[TASK BRIEF]
Copy word for word the lines from the start of the records through the line that contains "Other approaches include", both included.

(Stored items)

__________________________________________________

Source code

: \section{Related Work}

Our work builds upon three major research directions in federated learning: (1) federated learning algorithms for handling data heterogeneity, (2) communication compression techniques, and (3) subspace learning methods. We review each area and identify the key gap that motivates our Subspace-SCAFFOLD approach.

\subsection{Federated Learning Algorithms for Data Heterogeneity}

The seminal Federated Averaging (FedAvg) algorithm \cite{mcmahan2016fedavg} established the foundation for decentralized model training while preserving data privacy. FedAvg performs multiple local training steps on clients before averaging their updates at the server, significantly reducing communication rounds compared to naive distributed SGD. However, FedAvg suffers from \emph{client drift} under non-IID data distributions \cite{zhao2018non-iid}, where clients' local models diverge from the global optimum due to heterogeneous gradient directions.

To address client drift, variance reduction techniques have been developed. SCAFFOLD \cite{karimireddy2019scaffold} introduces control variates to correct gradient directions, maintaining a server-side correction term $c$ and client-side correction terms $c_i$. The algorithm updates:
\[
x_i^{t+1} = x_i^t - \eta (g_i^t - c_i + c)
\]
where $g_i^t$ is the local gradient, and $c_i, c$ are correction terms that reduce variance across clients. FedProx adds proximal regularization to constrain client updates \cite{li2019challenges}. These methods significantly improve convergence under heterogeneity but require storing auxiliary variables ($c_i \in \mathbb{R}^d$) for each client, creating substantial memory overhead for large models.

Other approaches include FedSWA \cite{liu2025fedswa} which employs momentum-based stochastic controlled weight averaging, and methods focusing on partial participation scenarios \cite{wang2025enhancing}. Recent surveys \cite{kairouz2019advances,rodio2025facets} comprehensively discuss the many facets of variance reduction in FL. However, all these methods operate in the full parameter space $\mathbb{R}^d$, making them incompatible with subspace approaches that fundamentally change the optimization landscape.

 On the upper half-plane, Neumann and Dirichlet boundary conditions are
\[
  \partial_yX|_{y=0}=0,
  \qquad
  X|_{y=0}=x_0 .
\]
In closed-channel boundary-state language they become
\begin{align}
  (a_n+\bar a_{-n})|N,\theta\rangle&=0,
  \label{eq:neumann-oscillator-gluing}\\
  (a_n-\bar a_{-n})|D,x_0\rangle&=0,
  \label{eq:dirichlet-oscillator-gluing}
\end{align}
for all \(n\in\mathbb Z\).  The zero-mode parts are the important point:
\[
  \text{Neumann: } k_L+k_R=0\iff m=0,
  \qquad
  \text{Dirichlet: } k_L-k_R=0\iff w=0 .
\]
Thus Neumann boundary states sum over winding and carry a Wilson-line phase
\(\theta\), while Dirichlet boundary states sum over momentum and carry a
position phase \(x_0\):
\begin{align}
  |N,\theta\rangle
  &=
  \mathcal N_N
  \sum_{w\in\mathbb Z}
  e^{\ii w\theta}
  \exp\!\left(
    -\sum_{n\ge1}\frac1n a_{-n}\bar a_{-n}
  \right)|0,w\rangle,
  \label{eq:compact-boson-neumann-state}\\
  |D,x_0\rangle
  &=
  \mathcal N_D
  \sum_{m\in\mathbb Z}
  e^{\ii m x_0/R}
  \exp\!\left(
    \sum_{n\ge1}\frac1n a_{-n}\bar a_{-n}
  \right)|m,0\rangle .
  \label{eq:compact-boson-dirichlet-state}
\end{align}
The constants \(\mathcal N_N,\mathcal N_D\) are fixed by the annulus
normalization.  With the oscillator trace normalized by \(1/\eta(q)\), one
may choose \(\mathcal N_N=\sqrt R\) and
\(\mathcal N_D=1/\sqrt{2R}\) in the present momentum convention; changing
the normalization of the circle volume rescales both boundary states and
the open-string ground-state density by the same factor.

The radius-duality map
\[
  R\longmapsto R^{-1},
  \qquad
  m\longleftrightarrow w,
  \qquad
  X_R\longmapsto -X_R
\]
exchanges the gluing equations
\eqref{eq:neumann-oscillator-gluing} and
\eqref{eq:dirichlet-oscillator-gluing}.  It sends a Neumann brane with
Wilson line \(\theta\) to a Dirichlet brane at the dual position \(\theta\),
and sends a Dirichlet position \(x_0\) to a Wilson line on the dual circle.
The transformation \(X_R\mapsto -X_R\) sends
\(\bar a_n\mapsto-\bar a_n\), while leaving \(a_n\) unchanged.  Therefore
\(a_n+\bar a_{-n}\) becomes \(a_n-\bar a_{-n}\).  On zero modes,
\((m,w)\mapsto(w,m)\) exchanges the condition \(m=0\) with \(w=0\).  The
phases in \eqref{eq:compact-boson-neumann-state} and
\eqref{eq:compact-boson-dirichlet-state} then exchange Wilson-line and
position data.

__________________________________________________

[EXERCISE SOLUTION]
Source code

: \section{Related Work}

Our work builds upon three major research directions in federated learning: (1) federated learning algorithms for handling data heterogeneity, (2) communication compression techniques, and (3) subspace learning methods. We review each area and identify the key gap that motivates our Subspace-SCAFFOLD approach.

\subsection{Federated Learning Algorithms for Data Heterogeneity}

The seminal Federated Averaging (FedAvg) algorithm \cite{mcmahan2016fedavg} established the foundation for decentralized model training while preserving data privacy. FedAvg performs multiple local training steps on clients before averaging their updates at the server, significantly reducing communication rounds compared to naive distributed SGD. However, FedAvg suffers from \emph{client drift} under non-IID data distributions \cite{zhao2018non-iid}, where clients' local models diverge from the global optimum due to heterogeneous gradient directions.

To address client drift, variance reduction techniques have been developed. SCAFFOLD \cite{karimireddy2019scaffold} introduces control variates to correct gradient directions, maintaining a server-side correction term $c$ and client-side correction terms $c_i$. The algorithm updates:
\[
x_i^{t+1} = x_i^t - \eta (g_i^t - c_i + c)
\]
where $g_i^t$ is the local gradient, and $c_i, c$ are correction terms that reduce variance across clients. FedProx adds proximal regularization to constrain client updates \cite{li2019challenges}. These methods significantly improve convergence under heterogeneity but require storing auxiliary variables ($c_i \in \mathbb{R}^d$) for each client, creating substantial memory overhead for large models.

Other approaches include FedSWA \cite{liu2025fedswa} which employs momentum-based stochastic controlled weight averaging, and methods focusing on partial participation scenarios \cite{wang2025enhancing}. Recent surveys \cite{kairouz2019advances,rodio2025facets} comprehensively discuss the many facets of variance reduction in FL. However, all these methods operate in the full parameter space $\mathbb{R}^d$, making them incompatible with subspace approaches that fundamentally change the optimization landscape.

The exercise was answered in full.